Analyzing content from Webhose.io in NLP Sample in real time

Updated on May 5, 2022

You can use the NLP Sample application to analyze the text data from Webhose.io in real time. Webhose.io is a service for aggregating records from forum discussions, news feeds, and blogs. By using Webhose.io, you can establish specific criteria for content filtering (for example, by keywords, language, country, site, site type, and so on) to collect and analyze only the content that is important for achieving your business goals.

In this tutorial, you create the Pega 7 Platform infrastructure that supports text analysis of Webhose.io content. You create a data class to contain the required rule instances. In that class, you create a stream data set whose available services are used to gather Webhose.io records in real time. These records are transformed into clipboard pages by a data transform and are later processed by a text analyzer that is configured for sentiment, classification, and entity extraction analysis. You also design a processing pattern for your rules by using a data flow. Finally, you trigger the record extraction and analysis by starting a data flow run.

For information about topics such as registering a Webhose.io user account or creating third-party connectors to relay messages between Webhose.io and the Pega 7 Platform, see the vendors' documentation.

Prerequisites

Before you start this tutorial, do the following tasks:

Register a Webhose.io account to be able to access live data with the Webhose.io API. For more information, see the Webhose.io documentation.
Install the NLP Sample application. For more information, see Exploring text analytics with the NLP Sample application.
Create a Java connector that extracts Webhose.io records as soon as they are posted and forwards them to the stream dataset.

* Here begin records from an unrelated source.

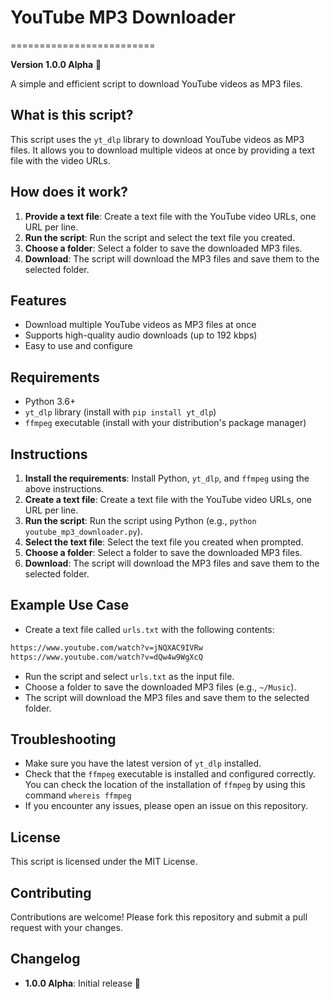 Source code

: # YouTube MP3 Downloader
=========================

**Version 1.0.0 Alpha** 🎉

A simple and efficient script to download YouTube videos as MP3 files.

**What is this script?**
------------------------

This script uses the `yt_dlp` library to download YouTube videos as MP3 files. It allows you to download multiple videos at once by providing a text file with the video URLs.

**How does it work?**
----------------------

1. **Provide a text file**: Create a text file with the YouTube video URLs, one URL per line.
2. **Run the script**: Run the script and select the text file you created.
3. **Choose a folder**: Select a folder to save the downloaded MP3 files.
4. **Download**: The script will download the MP3 files and save them to the selected folder.

**Features**
------------

* Download multiple YouTube videos as MP3 files at once
* Supports high-quality audio downloads (up to 192 kbps)
* Easy to use and configure

**Requirements**
---------------

* Python 3.6+
* `yt_dlp` library (install with `pip install yt_dlp`)
* `ffmpeg` executable (install with your distribution's package manager)

**Instructions**
--------------

1. **Install the requirements**: Install Python, `yt_dlp`, and `ffmpeg` using the above instructions.
2. **Create a text file**: Create a text file with the YouTube video URLs, one URL per line.
3. **Run the script**: Run the script using Python (e.g., `python youtube_mp3_downloader.py`).
4. **Select the text file**: Select the text file you created when prompted.
5. **Choose a folder**: Select a folder to save the downloaded MP3 files.
6. **Download**: The script will download the MP3 files and save them to the selected folder.

**Example Use Case**
--------------------

* Create a text file called `urls.txt` with the following contents:
```txt
https://www.youtube.com/watch?v=jNQXAC9IVRw
https://www.youtube.com/watch?v=dQw4w9WgXcQ
```
* Run the script and select `urls.txt` as the input file.
* Choose a folder to save the downloaded MP3 files (e.g., `~/Music`).
* The script will download the MP3 files and save them to the selected folder.

**Troubleshooting**
------------------

* Make sure you have the latest version of `yt_dlp` installed.
* Check that the `ffmpeg` executable is installed and configured correctly. You can check the location of the installation of `ffmpeg` by using this command `whereis ffmpeg`
* If you encounter any issues, please open an issue on this repository.

**License**
---------

This script is licensed under the MIT License.

**Contributing**
--------------

Contributions are welcome! Please fork this repository and submit a pull request with your changes.

**Changelog**
-------------

* **1.0.0 Alpha**: Initial release 🎉
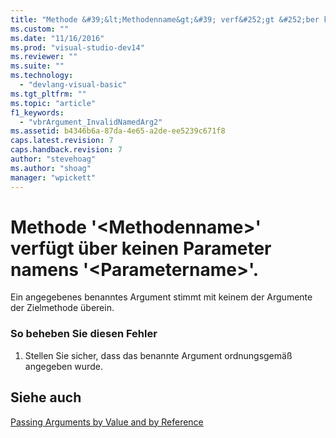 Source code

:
 ```yaml
---
title: "Methode &#39;&lt;Methodenname&gt;&#39; verf&#252;gt &#252;ber keinen Parameter namens &#39;&lt;Parametername&gt;&#39;. | Microsoft Docs"
ms.custom: ""
ms.date: "11/16/2016"
ms.prod: "visual-studio-dev14"
ms.reviewer: ""
ms.suite: ""
ms.technology: 
  - "devlang-visual-basic"
ms.tgt_pltfrm: ""
ms.topic: "article"
f1_keywords: 
  - "vbrArgument_InvalidNamedArg2"
ms.assetid: b4346b6a-87da-4e65-a2de-ee5239c671f8
caps.latest.revision: 7
caps.handback.revision: 7
author: "stevehoag"
ms.author: "shoag"
manager: "wpickett"
---
```

# Methode &#39;&lt;Methodenname&gt;&#39; verf&#252;gt &#252;ber keinen Parameter namens &#39;&lt;Parametername&gt;&#39;.
Ein angegebenes benanntes Argument stimmt mit keinem der Argumente der Zielmethode überein.  
  
### So beheben Sie diesen Fehler  
  
1.  Stellen Sie sicher, dass das benannte Argument ordnungsgemäß angegeben wurde.  
  
## Siehe auch  
 [Passing Arguments by Value and by Reference](../../visual-basic/programming-guide/language-features/procedures/passing-arguments-by-value-and-by-reference.md)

Analyzing content from Webhose.io

Create the Webhose.io class and associated properties
Create a stream data set
Create a Data Transform rule to convert Webhose.io JSON records
Create a Text Analyzer rule to analyze the text content
Create and trigger a Data Flow rule that contains the rules for analyzing Webhose.io records
Test your configuration

Creating the Webhose.io class and associated properties

Create a Webhose.io subclass within the Data-Social parent class of your application. The subclass stores the clipboard properties of Webhose.io records. For detailed information about creating classes and properties, see Class rules - Completing the Create, Save As, or Specialization form and Properties - Completing the Create, Save As, or Specialization form.

In the Explorer panel of Designer Studio, click App.
Use the Applications search field to navigate to the Data-Social class of your application.
Under the Data-Social class, create a Data-Social-Webhose class.
In the Data-Social-Webhose class, create a clipboard property called text (case-sensitive) whose mode is Single Value and the string type is Text.

The text property that you created corresponds to the text field of the incoming Webhose.io JSON records.

To analyze additional metadata of Webhose.io records, create the corresponding clipboard properties, for example, author, thread, url, and so on.

Creating a stream data set

Create a data set of type Stream in your application to analyze the Webhose.io records as soon as they are posted.

In the Explorer panel of Designer Studio, click App.
In the search field, enter Data-Social-Webhose.
Right-click Data-Social-Webhose, and click + Create > Data Model > Data Set.
Enter a label for the data set.
From the Type list, select Stream.
Click Create and open.
On the Stream tab of the data set form, review the information about the available services that populate the data set. Each stream data set contains information about the REST and WebSocket services that handle a stream data set as a resource that is located at:
- For REST – http://<HOST>:7003/stream/<DATA_SET_NAME>, for example, http://10.1.1.13:7003/stream/WebhoseStream
- For WebSocket – ws://<HOST>:7003/stream/<DATA_SET_NAME>, for example, ws://10.1.1.13:7003/stream/WebhoseStream
Use the provided REST or WebSocket addresses as the destination in the Java or other third-party connector that relays records from Webhose.io to the Pega 7 Platform.
Optional: On the Settings tab, configure the following settings:
- Require basic authentication – Enable this setting to require authentication for each incoming record. The records are authenticated with your user name and password.
- Log file size – Specify the size of the log files, between 10 MB and 50 MB. The default value is 10 MB.
- Retention period – Specify how long the data set keeps the records. The default value is 1 day.
  After you save the rule, you cannot change any settings.
Click Save.

For more information, see Data Set rule form - Completing Data Sets.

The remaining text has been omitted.